What does threading in Python really means?
Threads are terrible, and you should never use them,
right? Unfortunately, the situation is not so simple. We need to weigh the benefits and risks of using threads, just like with any technology choice.
Benefits of Threading
-
Easy of reading code
-
Parallelism with shared memory - Your code can exploit multiple CPUs while still having threads share memory. This is important in many workloads where it would be too costly to move large amounts of data between the separate memory spaces of different processes, for example. In multiprocessing it is not share memory and each process get it's own copy of data.
-
Know-how and existing code - There is a large body of knowledge and best practices available for writing threaded applications.
Now, with Python, the point about parallelism is questionable because the Python interpreter uses a global lock, called the global interpreter lock (GIL), to protect the internal state of the interpreter itself. That is, it provides protection from the potential catastrophic effects of race conditions between multiple threads.
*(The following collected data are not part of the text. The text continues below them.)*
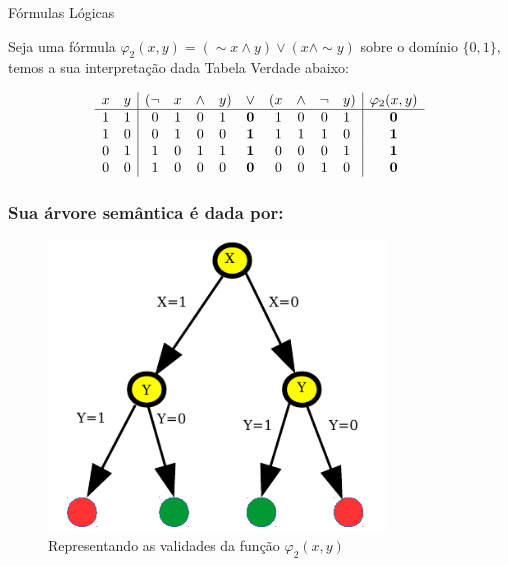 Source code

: \documentclass{beamer}
\begin{document}
\begin{frame}
\begin{block}{Fórmulas Lógicas}


Seja uma fórmula $\varphi_2 (x,y) = (\sim x \wedge y)\vee (x \wedge \sim y)$ 
sobre  o domínio $\{0 , 1\}$,
temos a sua interpretação dada Tabela Verdade abaixo:

$$
\begin{array}{cc|c@{}cccc@{}ccc@{}cccc@{}c | c}
x & y & ( &\lnot&x&\land&y&)&\lor&(&x&\land&\lnot&y&) & \varphi_2 (x,y) \\ \hline
1&1&&0&1&0&1&&\mathbf{0}&&1&0&0&1& & \mathbf{0}  \\
1&0&&0&1&0&0&&\mathbf{1}&&1&1&1&0& & \mathbf{1} \\
0&1&&1&0&1&1&&\mathbf{1}&&0&0&0&1& & \mathbf{1} \\
0&0&&1&0&0&0&&\mathbf{0}&&0&0&1&0& & \mathbf{0}
\end{array}
$$

\end{block}

\end{frame}

\begin{frame}
\frametitle{Sua árvore semântica é dada por:}

\begin{figure}[ht!]
 \centering
 \includegraphics[width=0.8\textwidth , height=0.65\textheight]{figures/xy_tree.pdf}
 \caption{Representando as validades da função $\varphi_2 (x,y)$} 
\end{figure}

\end{frame}
\end{document}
A side effect of the lock is that it ends up pinning all threads in your program to a single CPU. As you might imagine, this negates any parallelism performance benefits.
Best practice for threading
from concurrent.futures import ThreadPoolExecutor as Executor
def worker(data):
<process the data>
with Executor(max_workers=10) as exe:
future = exe.submit(worker, data)
The ThreadPoolExecutor
offers an extremely simple interface for running functions in a thread—and the best part is that, if needed, you can convert the pool of threads into a pool of subprocesses simply by using ProcessPoolExecutor
instead. It has the same API as ThreadPoolExecutor
, which means that your code will be little affected by the change.
In general, you’ll prefer your tasks to be somewhat short-lived, so that when your program needs to shut down, you can simply call Executor.shutdown(wait=True) and wait a second or two to allow the executor to complete.
Most importantly: if at all possible, you should try to prevent your threaded code (in the preceding example, the worker() function) from accessing or writing to any global variables!
Drawbacks of Threading
-
Threading is difficult Threading bugs and race conditions in threaded programs are the hardest kinds of bugs to fix. With experience, it is possible to design new software that is less prone to these problems, but in nontrivial, naively designed software, they can be nearly impossible to fix, even by experts. Really!
-
Threads are resource-intensive Threads require extra operating system resources to create, such as preallocated, per-thread stack space that consumes process virtual memory up front.
-
Threading can affect throughput At very high concurrency levels (say, > 5,000 threads), there can also be an impact on throughput due to context-switching costs, assuming you can figure out how to configure your operating system to even allow you to create that many threads.
-
Threading is inflexible The operating system will continually share CPU time with all threads regardless of whether a thread is ready to do work or not. For instance, a thread may be waiting for data on a socket, but the OS scheduler may still switch to and from that thread thousands of times before any actual work needs to be done.
-
Threading makes code hard to reason about.
-
Threading is an inefficient model for large-scale concurrency (thousands of concurrent tasks).
Conclusion
I hope after reading this you have some understanding on when you should or shouldn't use threading with python.
That’s it for today, see you soon. :)